*** GIVEN RECORDS ***

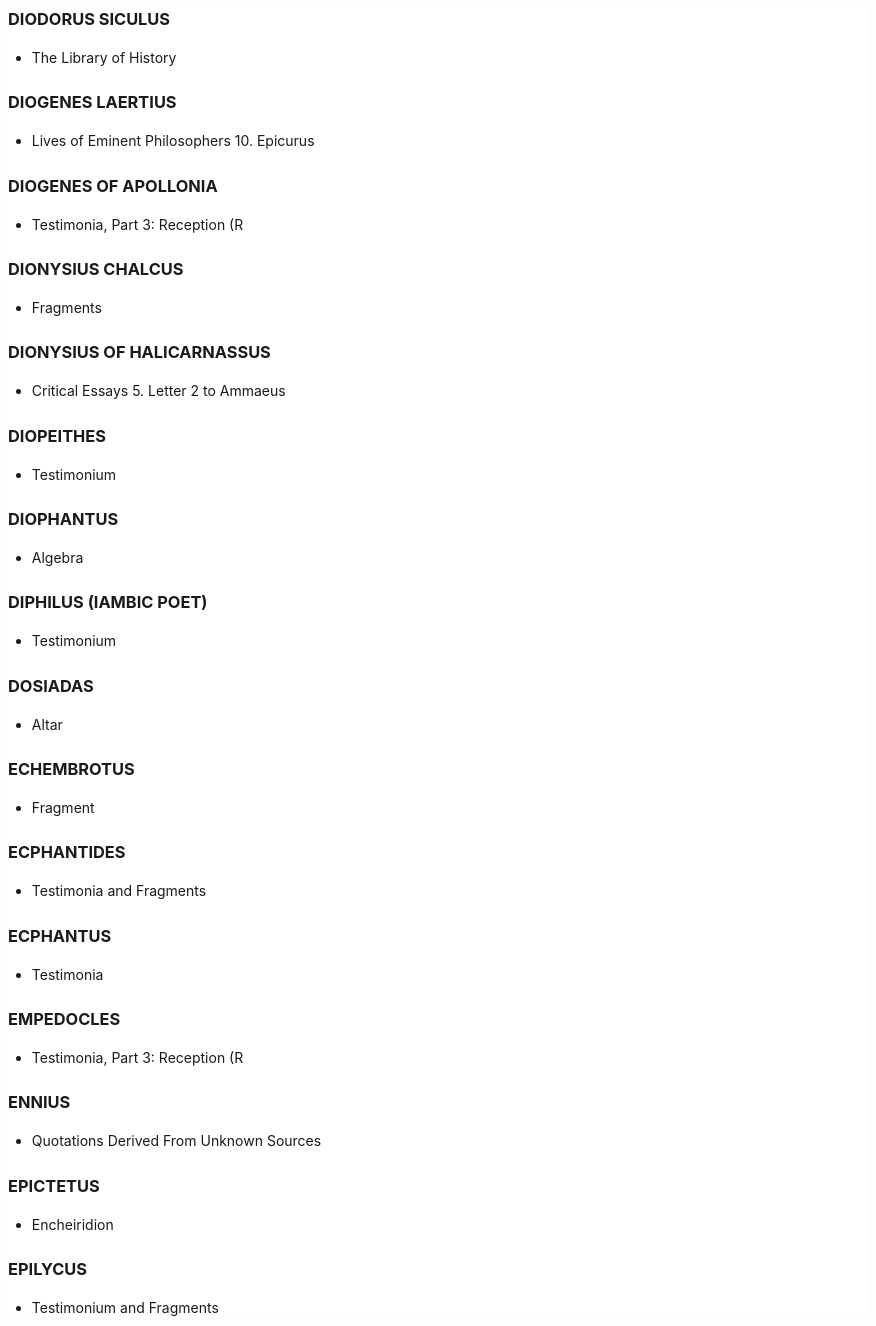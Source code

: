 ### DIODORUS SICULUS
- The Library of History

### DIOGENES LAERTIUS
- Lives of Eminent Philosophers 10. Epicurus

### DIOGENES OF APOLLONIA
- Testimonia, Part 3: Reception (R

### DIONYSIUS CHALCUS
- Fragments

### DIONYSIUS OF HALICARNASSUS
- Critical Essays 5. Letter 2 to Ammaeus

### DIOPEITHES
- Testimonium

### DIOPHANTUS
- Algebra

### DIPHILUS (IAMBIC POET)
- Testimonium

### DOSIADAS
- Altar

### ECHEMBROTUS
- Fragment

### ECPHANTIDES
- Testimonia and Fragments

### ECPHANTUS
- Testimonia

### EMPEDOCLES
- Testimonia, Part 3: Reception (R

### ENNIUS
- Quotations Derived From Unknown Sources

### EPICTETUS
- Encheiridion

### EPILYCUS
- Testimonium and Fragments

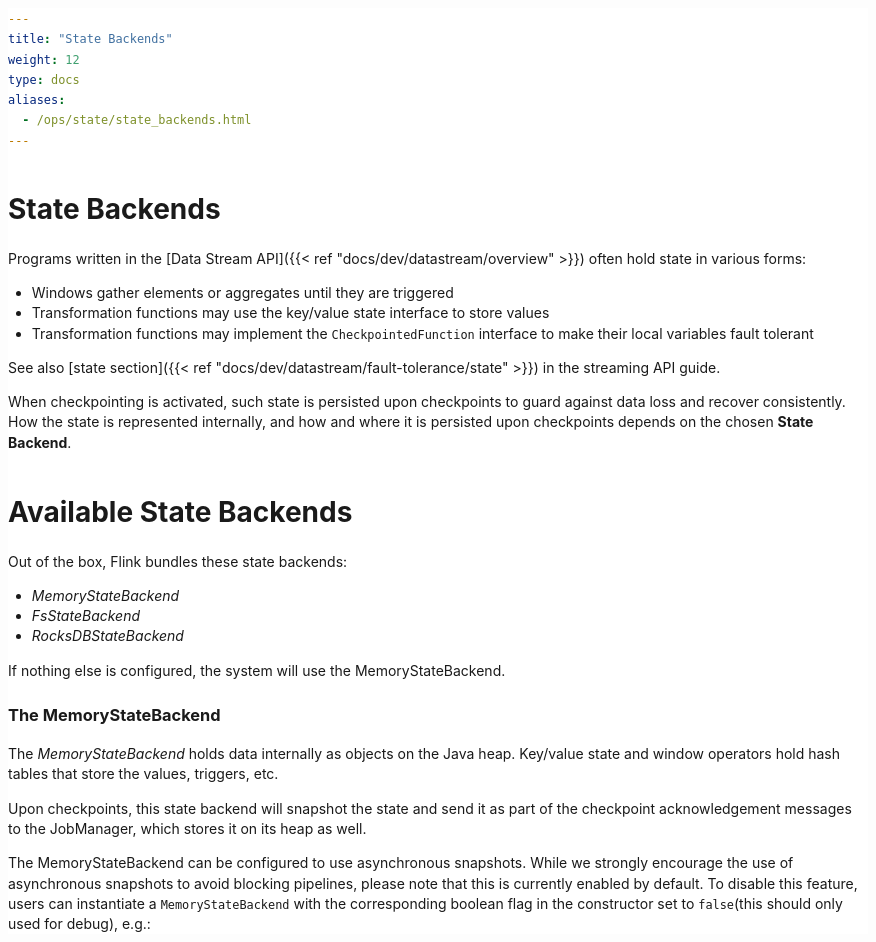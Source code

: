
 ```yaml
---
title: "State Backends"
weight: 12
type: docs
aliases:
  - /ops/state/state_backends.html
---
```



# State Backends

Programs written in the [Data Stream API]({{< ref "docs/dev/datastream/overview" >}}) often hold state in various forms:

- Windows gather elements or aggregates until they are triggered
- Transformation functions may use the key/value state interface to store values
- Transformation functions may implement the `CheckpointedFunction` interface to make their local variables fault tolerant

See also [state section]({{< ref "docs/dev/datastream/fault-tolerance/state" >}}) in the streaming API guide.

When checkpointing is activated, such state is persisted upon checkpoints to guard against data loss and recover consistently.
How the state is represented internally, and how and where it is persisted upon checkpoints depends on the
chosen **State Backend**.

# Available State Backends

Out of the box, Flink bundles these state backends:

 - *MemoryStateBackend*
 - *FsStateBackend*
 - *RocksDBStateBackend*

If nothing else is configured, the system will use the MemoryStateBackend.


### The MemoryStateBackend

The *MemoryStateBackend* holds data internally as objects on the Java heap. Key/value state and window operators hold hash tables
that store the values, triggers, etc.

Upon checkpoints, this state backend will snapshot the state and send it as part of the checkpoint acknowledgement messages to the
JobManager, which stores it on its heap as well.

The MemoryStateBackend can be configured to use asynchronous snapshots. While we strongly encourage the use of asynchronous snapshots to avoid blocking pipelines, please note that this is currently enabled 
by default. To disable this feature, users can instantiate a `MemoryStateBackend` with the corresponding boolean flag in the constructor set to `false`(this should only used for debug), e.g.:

*** End of GIVEN RECORDS ***

(THE PROBLEM):
The required answer is the material repeated exactly, with no images in it.

(RESPONSE FOR THIS EXERCISE):
Source code

: ### DIODORUS SICULUS
- The Library of History

### DIOGENES LAERTIUS
- Lives of Eminent Philosophers 10. Epicurus

### DIOGENES OF APOLLONIA
- Testimonia, Part 3: Reception (R

### DIONYSIUS CHALCUS
- Fragments

### DIONYSIUS OF HALICARNASSUS
- Critical Essays 5. Letter 2 to Ammaeus

### DIOPEITHES
- Testimonium

### DIOPHANTUS
- Algebra

### DIPHILUS (IAMBIC POET)
- Testimonium

### DOSIADAS
- Altar

### ECHEMBROTUS
- Fragment

### ECPHANTIDES
- Testimonia and Fragments

### ECPHANTUS
- Testimonia

### EMPEDOCLES
- Testimonia, Part 3: Reception (R

### ENNIUS
- Quotations Derived From Unknown Sources

### EPICTETUS
- Encheiridion

### EPILYCUS
- Testimonium and Fragments

Source code

:
 ```yaml
---
title: "State Backends"
weight: 12
type: docs
aliases:
  - /ops/state/state_backends.html
---
```



# State Backends

Programs written in the [Data Stream API]({{< ref "docs/dev/datastream/overview" >}}) often hold state in various forms:

- Windows gather elements or aggregates until they are triggered
- Transformation functions may use the key/value state interface to store values
- Transformation functions may implement the `CheckpointedFunction` interface to make their local variables fault tolerant

See also [state section]({{< ref "docs/dev/datastream/fault-tolerance/state" >}}) in the streaming API guide.

When checkpointing is activated, such state is persisted upon checkpoints to guard against data loss and recover consistently.
How the state is represented internally, and how and where it is persisted upon checkpoints depends on the
chosen **State Backend**.

# Available State Backends

Out of the box, Flink bundles these state backends:

 - *MemoryStateBackend*
 - *FsStateBackend*
 - *RocksDBStateBackend*

If nothing else is configured, the system will use the MemoryStateBackend.


### The MemoryStateBackend

The *MemoryStateBackend* holds data internally as objects on the Java heap. Key/value state and window operators hold hash tables
that store the values, triggers, etc.

Upon checkpoints, this state backend will snapshot the state and send it as part of the checkpoint acknowledgement messages to the
JobManager, which stores it on its heap as well.

The MemoryStateBackend can be configured to use asynchronous snapshots. While we strongly encourage the use of asynchronous snapshots to avoid blocking pipelines, please note that this is currently enabled 
by default. To disable this feature, users can instantiate a `MemoryStateBackend` with the corresponding boolean flag in the constructor set to `false`(this should only used for debug), e.g.:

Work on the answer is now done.